__Supplied records__

**********

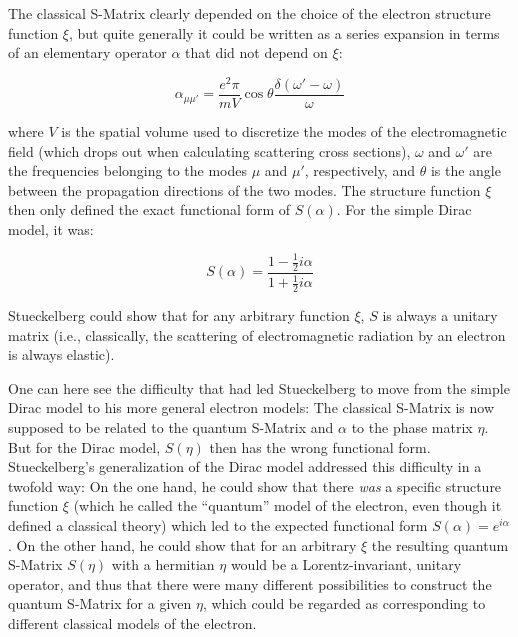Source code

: \documentclass[12pt]{article}
\begin{document}
The classical S-Matrix clearly depended on the choice of the electron structure function $\xi$, but quite generally it could be written as a series expansion in terms of an elementary operator $\alpha$ that did not depend on $\xi$:

\begin{equation}
\alpha_{\mu \mu'} = \frac{e^2 \pi}{m V}  \cos{\theta} \frac{\delta(\omega'-\omega)}{\omega}
\end{equation}

where $V$ is the spatial volume used to discretize the modes of the electromagnetic field (which drops out when calculating scattering cross sections), $\omega$ and $\omega'$ are the frequencies belonging to the modes $\mu$ and $\mu'$, respectively, and $\theta$ is the angle between the propagation directions of the two modes. The structure function $\xi$ then only defined the exact functional form of $S(\alpha)$. For the simple Dirac model, it was:

\begin{equation}
\label{eq:heitler}
S(\alpha) = \frac{1- \frac{1}{2} i \alpha}{1+ \frac{1}{2} i \alpha}
\end{equation}

Stueckelberg could show that for any arbitrary function $\xi$, $S$ is always a unitary matrix (i.e., classically, the scattering of electromagnetic radiation by an electron is always elastic).

One can here see the difficulty that had led Stueckelberg to move from the simple Dirac model to his more general electron models: The classical S-Matrix is now supposed to be related to the quantum S-Matrix and $\alpha$ to the phase matrix $\eta$. But for the Dirac model, $S(\eta)$ then has the wrong functional form. Stueckelberg's generalization of the Dirac model addressed this difficulty in a twofold way: On the one hand, he could show that there \emph{was} a specific structure function $\xi$ (which he called the ``quantum'' model of the electron, even though it defined a classical theory) which led to the expected functional form $S(\alpha) = e^{i \alpha}$. On the other hand, he could show that for an arbitrary $\xi$ the resulting quantum S-Matrix $S(\eta)$ with a hermitian $\eta$ would be a Lorentz-invariant, unitary operator, and thus that there were many different possibilities to construct the quantum S-Matrix for a given $\eta$, which could be regarded as corresponding to different classical models of the electron.
\end{document}
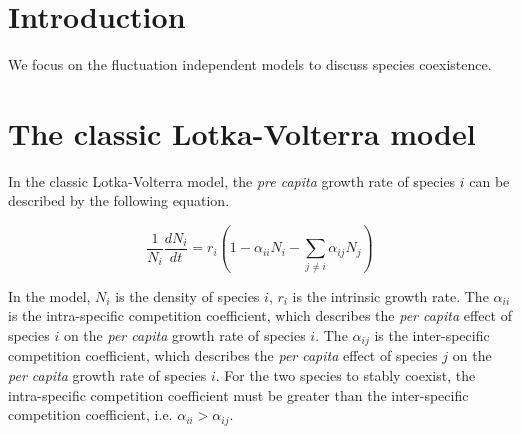 \documentclass[fleqn]{article}
\begin{document}


\section*{Introduction}

We focus on the fluctuation independent models to discuss species coexistence. 

\newpage
\section{The classic Lotka-Volterra model}

In the classic Lotka-Volterra model, the \textit{pre capita} growth rate of species $i$ can be described by the following equation. 

\begin{equation}\label{eq:1}
 \frac{1}{N_i}\frac{dN_i}{dt} = r_i(1 - \alpha_{ii}N_i - \sum_{j \neq i}^{} \alpha_{ij}N_j)
\end{equation}

\noindent In the model, $N_{i}$ is the density of species $i$, $r_i$ is the intrinsic growth rate. The $\alpha_{ii}$ is the intra-specific competition coefficient, which describes the \textit{per capita} effect of species $i$ on the \textit{per capita} growth rate of species $i$. The $\alpha_{ij}$ is the inter-specific competition coefficient, which describes the \textit{per capita} effect of species $j$ on the \textit{per capita} growth rate of species $i$. For the two species to stably coexist, the intra-specific competition coefficient must be greater than the inter-specific competition coefficient, i.e. $\alpha_{ii} > \alpha_{ij}$. 
\end{document}
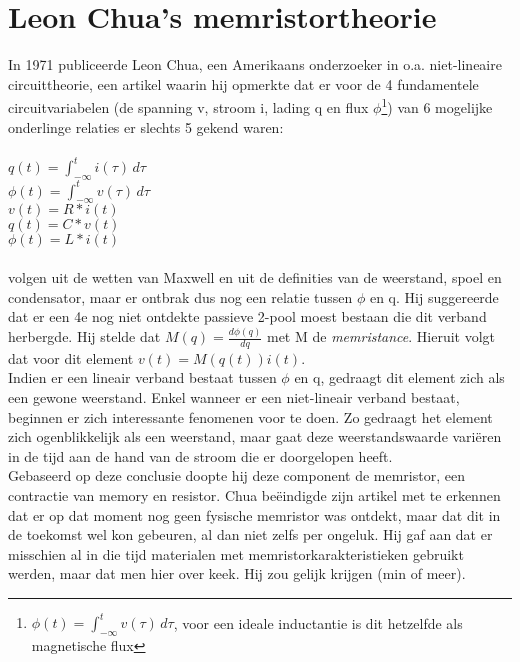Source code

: \chapter{Leon Chua's memristortheorie}
\label{Chua}
In 1971 publiceerde Leon Chua, een Amerikaans onderzoeker in o.a. niet-lineaire circuittheorie, een artikel waarin hij opmerkte dat er voor de 4 fundamentele circuitvariabelen (de spanning v, stroom i, lading q en flux $\phi$\footnote{$\phi(t) =  \int^{t}_{-\infty} v(\tau) \, d\tau $, voor een ideale inductantie is dit hetzelfde als magnetische flux}) van 6 mogelijke onderlinge relaties er slechts 5 gekend waren:\\\\ $q(t) =  \int^{t}_{-\infty} i(\tau) \, d\tau $\\ $\phi(t) =  \int^{t}_{-\infty} v(\tau) \, d\tau $\\ $v(t)=R*i(t)$\\ $q(t)=C*v(t)$ \\$\phi(t) = L*i(t)$ \\\\ volgen uit de wetten van Maxwell en uit de definities van de weerstand, spoel en condensator, maar er ontbrak dus nog een relatie tussen $\phi$ en q\cite{Chu71}. Hij suggereerde dat er een 4e nog niet ontdekte passieve 2-pool moest bestaan die dit verband herbergde. Hij stelde dat $M(q)= \frac{d\phi(q)}{dq}$ met M de \emph{memristance}.
Hieruit volgt dat voor dit element $v(t)=M(q(t)) i(t)$.\\ Indien er een lineair verband bestaat tussen $\phi$ en q, gedraagt dit element zich als een gewone weerstand. Enkel wanneer er een niet-lineair verband bestaat, beginnen er zich interessante fenomenen voor te doen. Zo gedraagt het element zich ogenblikkelijk als een weerstand, maar gaat deze weerstandswaarde variëren in de tijd aan de hand van de stroom die er doorgelopen heeft.\\
Gebaseerd op deze conclusie doopte hij deze component de memristor, een contractie van memory en resistor.
Chua beëindigde zijn artikel met te erkennen dat er op dat moment nog geen fysische memristor was ontdekt, maar dat dit in de toekomst wel kon gebeuren, al dan niet zelfs per ongeluk. Hij gaf aan dat er misschien al in die tijd materialen met memristorkarakteristieken gebruikt werden, maar dat men hier over keek. Hij zou gelijk krijgen (min of meer).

**********

Filtering the entries above by the word "label", copy each line that matches.

\label{eq:heitler}
\begin{equation}\label{eq:1}
\label{Chua}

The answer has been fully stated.